His gang in the UK included former bodybuilding champion Nathan Selcon who had a £1m home in Milton Keynes.
Sporon-Fiedler and Selcon admitted conspiring to import steroids at the Old Bailey.
Sporon-Fiedler, 38, was jailed for five years and four months.
Selcon, 45, was also found guilty of conspiring to manufacture steroids and was sentenced to six years in prison.
Three other men were also convicted for their roles:
Gurjaipal Dhillon, from Southall, west London, arranged dozens of unlicensed steroid shipments from India to Europe and was found guilty of conspiring to import a class C drug. The 65-year-old was jailed for five years.
Mohammed Afzal, 34, from Slough, Berkshire, helped to set up the lab near Heathrow Airport which was used to make own branded drugs. He was found guilty of conspiring to manufacture steroids and was sentenced to two years in prison.
Alexander Macgregor, 50, of Maidenhead, Berkshire, owned a corporate logistics company and was found guilty of conspiring to manufacture steroids. He is due to be sentenced at a later date due to illness.
The steroids - which were similar to those used by the London Bridge and Westminster terrorists - were said to have been sold to bodybuilders, gym users and possibly professional athletes, the court heard.
The National Crime Agency (NCA) said it had evidence of at least £65m worth of drugs connected to the gang but the true figure could run into the hundreds of millions.
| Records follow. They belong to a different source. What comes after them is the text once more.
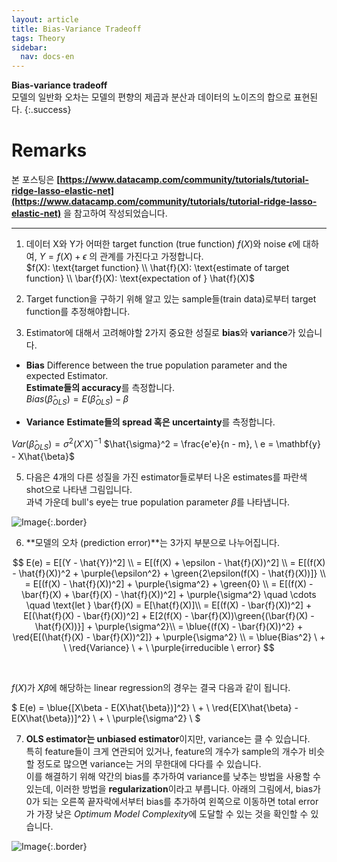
 ```yaml
---
layout: article
title: Bias-Variance Tradeoff
tags: Theory
sidebar:
  nav: docs-en
---
```


**Bias-variance tradeoff** <br> 모델의 일반화 오차는 모델의 편향의 제곱과 분산과 데이터의 노이즈의 합으로 표현된다.
{:.success}

<!-- more -->

# Remarks
본 포스팅은 **[https://www.datacamp.com/community/tutorials/tutorial-ridge-lasso-elastic-net](https://www.datacamp.com/community/tutorials/tutorial-ridge-lasso-elastic-net)** 을 참고하여 작성되었습니다.

---

1. 데이터 X와 Y가 어떠한 target function (true function) $f(X)$와 noise $\epsilon$에 대하여, $Y = f(X) + \epsilon$ 의 관계를 가진다고 가정합니다. <br>
$f(X): \text{target function} \\
\hat{f}(X): \text{estimate of target function} \\
\bar{f}(X): \text{expectation of } \hat{f}(X)$ <br>

2. Target function을 구하기 위해 알고 있는 sample들(train data)로부터 target function를 추정해야합니다. <br>

3. Estimator에 대해서 고려해야할 2가지 중요한 성질로 **bias**와 **variance**가 있습니다. <br>

- **Bias**
Difference between the true population parameter and the expected Estimator. <br>
**Estimate들의 accuracy**를 측정합니다. <br>
$Bias(\hat{\beta}_{OLS}) = E(\hat{\beta}_{OLS}) - \beta$

- **Variance**
**Estimate들의 spread 혹은 uncertainty**를 측정합니다. <br>

$Var(\hat{\beta}_{OLS}) = \sigma^2(X'X)^{-1}$
$\hat{\sigma}^2 = \frac{e'e}{n - m}, \ e = \mathbf{y} - X\hat{\beta}$

5. 다음은 4개의 다른 성질을 가진 estimator들로부터 나온 estimates를 파란색 shot으로 나타낸 그림입니다. <br>
과녁 가운데 bull's eye는 true population parameter $\beta$를 나타냅니다.

![Image](https://res.cloudinary.com/dyd911kmh/image/upload/f_auto,q_auto:best/v1543418451/bias_vs_variance_swxhxx.jpg){:.border}

6. **모델의 오차 (prediction error)**는 3가지 부분으로 나누어집니다. <br>

$$
E(e) = E[(Y - \hat{Y})^2] \\
= E[(f(X) + \epsilon - \hat{f}(X))^2] \\
= E[(f(X) - \hat{f}(X))^2 + \purple{\epsilon^2} + \green{2\epsilon(f(X) - \hat{f}(X))]} \\
= E[(f(X) - \hat{f}(X))^2] + \purple{\sigma^2} + \green{0} \\
= E[(f(X) - \bar{f}(X) + \bar{f}(X) - \hat{f}(X))^2] + \purple{\sigma^2} \quad \cdots \quad \text{let } \bar{f}(X) = E[\hat{f}(X)]\\
= E[(f(X) - \bar{f}(X))^2] + E[(\hat{f}(X) - \bar{f}(X))^2] + E[2(f(X) - \bar{f}(X))\green{(\bar{f}(X) - \hat{f}(X))}] + \purple{\sigma^2}\\
= \blue{(f(X) - \bar{f}(X))^2} + \red{E[(\hat{f}(X) - \bar{f}(X))^2]} + \purple{\sigma^2} \\
= \blue{Bias^2} \ + \ \red{Variance} \ + \ \purple{irreducible \ error}
$$

<br>

$f(X)$가 $X\beta$에 해당하는 linear regression의 경우는 결국 다음과 같이 됩니다.

$ E(e) = \blue{[X\beta - E(X\hat{\beta})]^2} \ + \ \red{E[X\hat{\beta} - E(X\hat{\beta})]^2} \ + \ \purple{\sigma^2} \\ $

7. **OLS estimator는 unbiased estimator**이지만, variance는 클 수 있습니다. <br>
특히 feature들이 크게 연관되어 있거나, feature의 개수가 sample의 개수가 비슷할 정도로 많으면 variance는 거의 무한대에 다다를 수 있습니다. <br>
이를 해결하기 위해 약간의 bias를 추가하여 variance를 낮추는 방법을 사용할 수 있는데, 이러한 방법을  **regularization**이라고 부릅니다. 아래의 그림에서, bias가 0가 되는 오른쪽 끝자락에서부터 bias를 추가하여 왼쪽으로 이동하면 total error가 가장 낮은 *Optimum Model Complexity*에 도달할 수 있는 것을 확인할 수 있습니다.

![Image](https://res.cloudinary.com/dyd911kmh/image/upload/f_auto,q_auto:best/v1543418451/tradeoff_sevifm.png){:.border}
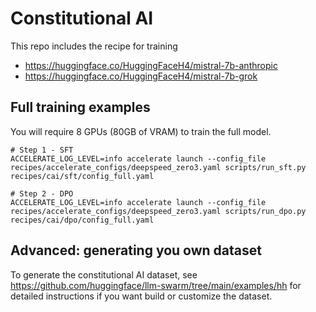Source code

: # Constitutional AI 

This repo includes the recipe for training 

* https://huggingface.co/HuggingFaceH4/mistral-7b-anthropic
* https://huggingface.co/HuggingFaceH4/mistral-7b-grok


## Full training examples

You will require 8 GPUs (80GB of VRAM) to train the full model.
```shell
# Step 1 - SFT
ACCELERATE_LOG_LEVEL=info accelerate launch --config_file recipes/accelerate_configs/deepspeed_zero3.yaml scripts/run_sft.py recipes/cai/sft/config_full.yaml

# Step 2 - DPO
ACCELERATE_LOG_LEVEL=info accelerate launch --config_file recipes/accelerate_configs/deepspeed_zero3.yaml scripts/run_dpo.py recipes/cai/dpo/config_full.yaml
```


## Advanced: generating you own dataset

To generate the constitutional AI dataset, see https://github.com/huggingface/llm-swarm/tree/main/examples/hh for detailed instructions if you want build or customize the dataset. 
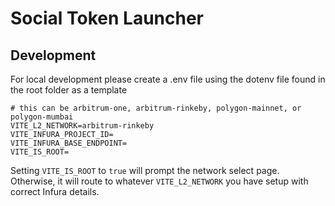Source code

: # Social Token Launcher

## Development

For local development please create a .env file using the dotenv file found in the root folder as a template

```
# this can be arbitrum-one, arbitrum-rinkeby, polygon-mainnet, or polygon-mumbai
VITE_L2_NETWORK=arbitrum-rinkeby
VITE_INFURA_PROJECT_ID=
VITE_INFURA_BASE_ENDPOINT=
VITE_IS_ROOT=
```

Setting `VITE_IS_ROOT` to `true` will prompt the network select page.
Otherwise, it will route to whatever `VITE_L2_NETWORK` you have setup with correct Infura details.
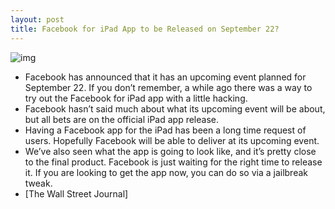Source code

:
 ```yaml
---
layout: post
title: Facebook for iPad App to be Released on September 22?
---
```

![img](http://media.idownloadblog.com/wp-content/uploads/2011/08/Facebook-for-iPad.jpg)
* Facebook has announced that it has an upcoming event planned for September 22. If you don’t remember, a while ago there was a way to try out the Facebook for iPad app with a little hacking.
* Facebook hasn’t said much about what its upcoming event will be about, but all bets are on the official iPad app release. 
* Having a Facebook app for the iPad has been a long time request of users. Hopefully Facebook will be able to deliver at its upcoming event.
* We’ve also seen what the app is going to look like, and it’s pretty close to the final product. Facebook is just waiting for the right time to release it. If you are looking to get the app now, you can do so via a jailbreak tweak.
* [The Wall Street Journal]

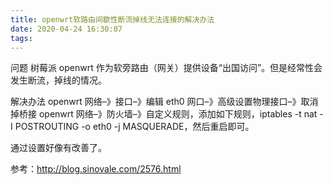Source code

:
 ```yaml
---
title: openwrt软路由间歇性断流掉线无法连接的解决办法
date: 2020-04-24 16:30:07
tags:
---
```


问题
树莓派 openwrt 作为软旁路由（网关）提供设备“出国访问”。但是经常性会发生断流，掉线的情况。

解决办法
openwrt 网络–》接口–》编辑 eth0 网口–》高级设置物理接口–》取消掉桥接
openwrt 网络–》防火墙–》自定义规则，添加如下规则，iptables -t nat -I POSTROUTING -o eth0 -j MASQUERADE，然后重启即可。

通过设置好像有改善了。

参考：http://blog.sinovale.com/2576.html
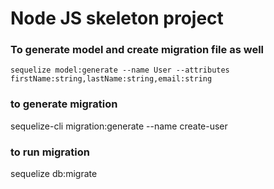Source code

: # Node JS skeleton project

### To generate model and create migration file as well
```sequelize model:generate --name User --attributes firstName:string,lastName:string,email:string```


### to generate migration
sequelize-cli migration:generate --name create-user  

### to run migration
sequelize db:migrate 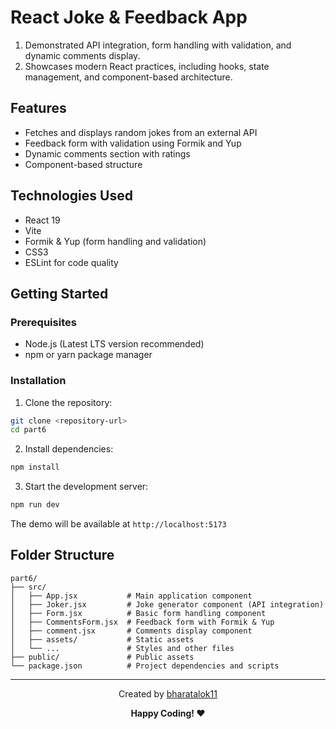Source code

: # React Joke & Feedback App

1. Demonstrated API integration, form handling with validation, and dynamic comments display.
2. Showcases modern React practices, including hooks, state management, and component-based architecture.

## Features

- Fetches and displays random jokes from an external API
- Feedback form with validation using Formik and Yup
- Dynamic comments section with ratings
- Component-based structure

## Technologies Used

- React 19
- Vite
- Formik & Yup (form handling and validation)
- CSS3
- ESLint for code quality

## Getting Started

### Prerequisites

- Node.js (Latest LTS version recommended)
- npm or yarn package manager

### Installation

1. Clone the repository:
```bash
git clone <repository-url>
cd part6
```

2. Install dependencies:
```bash
npm install
```

3. Start the development server:
```bash
npm run dev
```

The demo will be available at `http://localhost:5173`


## Folder Structure

```
part6/
├── src/
│   ├── App.jsx           # Main application component
│   ├── Joker.jsx         # Joke generator component (API integration)
│   ├── Form.jsx          # Basic form handling component
│   ├── CommentsForm.jsx  # Feedback form with Formik & Yup
│   ├── comment.jsx       # Comments display component
│   ├── assets/           # Static assets
│   └── ...               # Styles and other files
├── public/               # Public assets
└── package.json          # Project dependencies and scripts
```

<hr/>
<div align="center">

Created by [bharatalok11](https://github.com/bharatalok11)

**Happy Coding! ❤️**

</div>
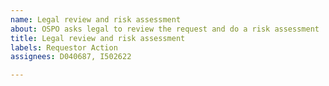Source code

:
 ```yaml
---
name: Legal review and risk assessment
about: OSPO asks legal to review the request and do a risk assessment
title: Legal review and risk assessment
labels: Requestor Action
assignees: D040687, I502622

---
```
An investigation began when 600kg of anabolic steroids were seized at Heathrow in 2014.
The NCA raided a laboratory on an industrial estate near Heathrow Airport in March 2015 and discovered packaging for £43m worth of steroids.
The group was also connected to another lab in Slough which produced about £10m worth of steroids before it was raided by Thames Valley Police in 2009.
Sentencing the men, Judge Angela Rafferty QC said: "I am satisfied this was a long-running, sophisticated and well managed operation and no [previous steroid case] is comparable to the scale of this particular conspiracy. This was exceptionally large."
Senior investigator at the NCA David Cunningham said afterwards: "If Sporon-Fiedler thought he could trade class C illicit anabolic steroids and be beyond the reach of law enforcement, he was wrong."